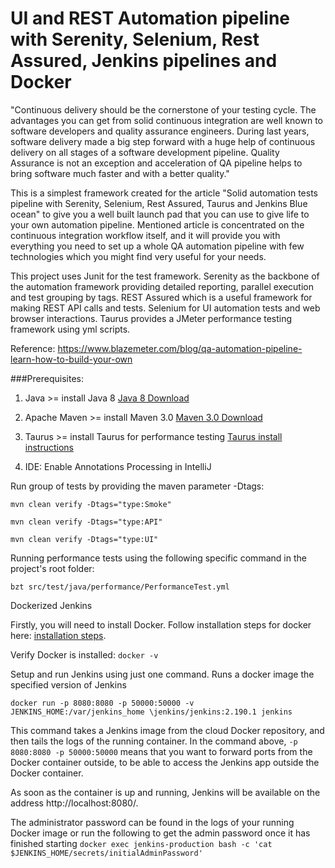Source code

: # UI and REST Automation pipeline with Serenity, Selenium, Rest Assured, Jenkins pipelines and Docker
"Continuous delivery should be the cornerstone of your testing cycle. The advantages you can get from solid continuous integration are well known to software developers and quality assurance engineers. During last years, software delivery made a big step forward with a huge help of continuous delivery on all stages of a software development pipeline. Quality Assurance is not an exception and acceleration of QA pipeline helps to bring software much faster and with a better quality."

This is a simplest framework created for the article "Solid automation tests pipeline with Serenity, Selenium, Rest Assured, Taurus and Jenkins Blue ocean" to give you a well built launch pad that you can use to give life to your own automation pipeline. 
Mentioned article is concentrated on the continuous integration workflow itself, and it will provide you with everything you need to set up a whole QA automation pipeline with few technologies which you might find very useful for your needs. 


This project uses Junit for the test framework. Serenity as the backbone of the automation framework providing detailed reporting, parallel execution and test grouping by tags. REST Assured which is a useful framework for making REST API calls and tests. Selenium for UI automation tests and web browser interactions. Taurus provides a JMeter performance testing framework using yml scripts.

Reference: 
https://www.blazemeter.com/blog/qa-automation-pipeline-learn-how-to-build-your-own

###Prerequisites: 

 1. Java >= install Java 8 [Java 8 Download](http://www.oracle.com/technetwork/java/javase/downloads/jdk8-downloads-2133151.html)
 2. Apache Maven >= install Maven 3.0 [Maven 3.0 Download](https://maven.apache.org/install.html)
 3. Taurus >= install Taurus for performance testing [Taurus install instructions](https://gettaurus.org/?utm_source=blog&utm_medium=BM_blog&utm_campaign=qa-automation-pipeline-learn-how-to-build-your-own)

 4. IDE: Enable Annotations Processing in IntelliJ


Run group of tests by providing the maven parameter -Dtags:
 
`mvn clean verify -Dtags="type:Smoke"`

`mvn clean verify -Dtags="type:API"`

`mvn clean verify -Dtags="type:UI"`


Running performance tests using the following specific command in the project's root folder:

`bzt src/test/java/performance/PerformanceTest.yml`




Dockerized Jenkins

Firstly, you will need to install Docker. Follow installation steps for docker here: [installation steps](https://docs.docker.com/engine/installation/).

Verify Docker is installed: `docker -v`

Setup and run Jenkins using just one command.
Runs a docker image the specified version of Jenkins

`docker run -p 8080:8080 -p 50000:50000 -v JENKINS_HOME:/var/jenkins_home \jenkins/jenkins:2.190.1 jenkins`

This command takes a Jenkins image from the cloud Docker repository, and then tails the logs of the running container. In the command above, `-p 8080:8080 -p 50000:50000` means that you want to forward ports from the Docker container outside, to be able to access the Jenkins app outside the Docker container.

As soon as the container is up and running, Jenkins will be available on the address http://localhost:8080/.

The administrator password can be found in the logs of your running Docker image or run the following to get the admin
                                                                                    password once it has finished starting
                                                                                    `docker exec jenkins-production bash -c 'cat $JENKINS_HOME/secrets/initialAdminPassword'`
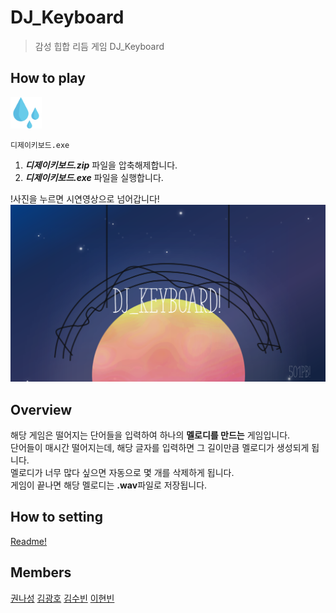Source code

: # DJ_Keyboard
>감성 힙합 리듬 게임 DJ_Keyboard

## How to play
<img src="./image/drop.png" width="10%" height="auto"> 

`디제이키보드.exe`

1. ***디제이키보드.zip*** 파일을 압축해제합니다.
2. ***디제이키보드.exe*** 파일을 실행합니다.  

!사진을 누르면 시연영상으로 넘어갑니다!
[![Video Label](./image/dj.png)](https://youtu.be/uLR1RNqJ1Mw?t=0s)


## Overview
해당 게임은 떨어지는 단어들을 입력하여 하나의 **멜로디를 만드는** 게임입니다.  
단어들이 매시간 떨어지는데, 해당 글자를 입력하면 그 길이만큼 멜로디가 생성되게 됩니다.  
멜로디가 너무 많다 싶으면 자동으로 몇 개를 삭제하게 됩니다.  
게임이 끝나면 해당 멜로디는 **.wav**파일로 저장됩니다.

## How to setting
[Readme!](./how_to_setting/Readme.md)


## Members
[권나성](https://github.com/kwonnaseong)
[김광호](https://github.com/FKgk)
[김수빈](https://github.com/kimziou77)
[이현빈](https://github.com/Phaskal)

ABOUT THIS EXERCISE — Only an exact copy is needed: the lines from the opening of the listing through the line with "2. Apache Maven", both included, minus the pictures.

YOUR SOLUTION —
Source code

: # UI and REST Automation pipeline with Serenity, Selenium, Rest Assured, Jenkins pipelines and Docker
"Continuous delivery should be the cornerstone of your testing cycle. The advantages you can get from solid continuous integration are well known to software developers and quality assurance engineers. During last years, software delivery made a big step forward with a huge help of continuous delivery on all stages of a software development pipeline. Quality Assurance is not an exception and acceleration of QA pipeline helps to bring software much faster and with a better quality."

This is a simplest framework created for the article "Solid automation tests pipeline with Serenity, Selenium, Rest Assured, Taurus and Jenkins Blue ocean" to give you a well built launch pad that you can use to give life to your own automation pipeline. 
Mentioned article is concentrated on the continuous integration workflow itself, and it will provide you with everything you need to set up a whole QA automation pipeline with few technologies which you might find very useful for your needs. 


This project uses Junit for the test framework. Serenity as the backbone of the automation framework providing detailed reporting, parallel execution and test grouping by tags. REST Assured which is a useful framework for making REST API calls and tests. Selenium for UI automation tests and web browser interactions. Taurus provides a JMeter performance testing framework using yml scripts.

Reference: 
https://www.blazemeter.com/blog/qa-automation-pipeline-learn-how-to-build-your-own

###Prerequisites: 

 1. Java >= install Java 8 [Java 8 Download](http://www.oracle.com/technetwork/java/javase/downloads/jdk8-downloads-2133151.html)
 2. Apache Maven >= install Maven 3.0 [Maven 3.0 Download](https://maven.apache.org/install.html)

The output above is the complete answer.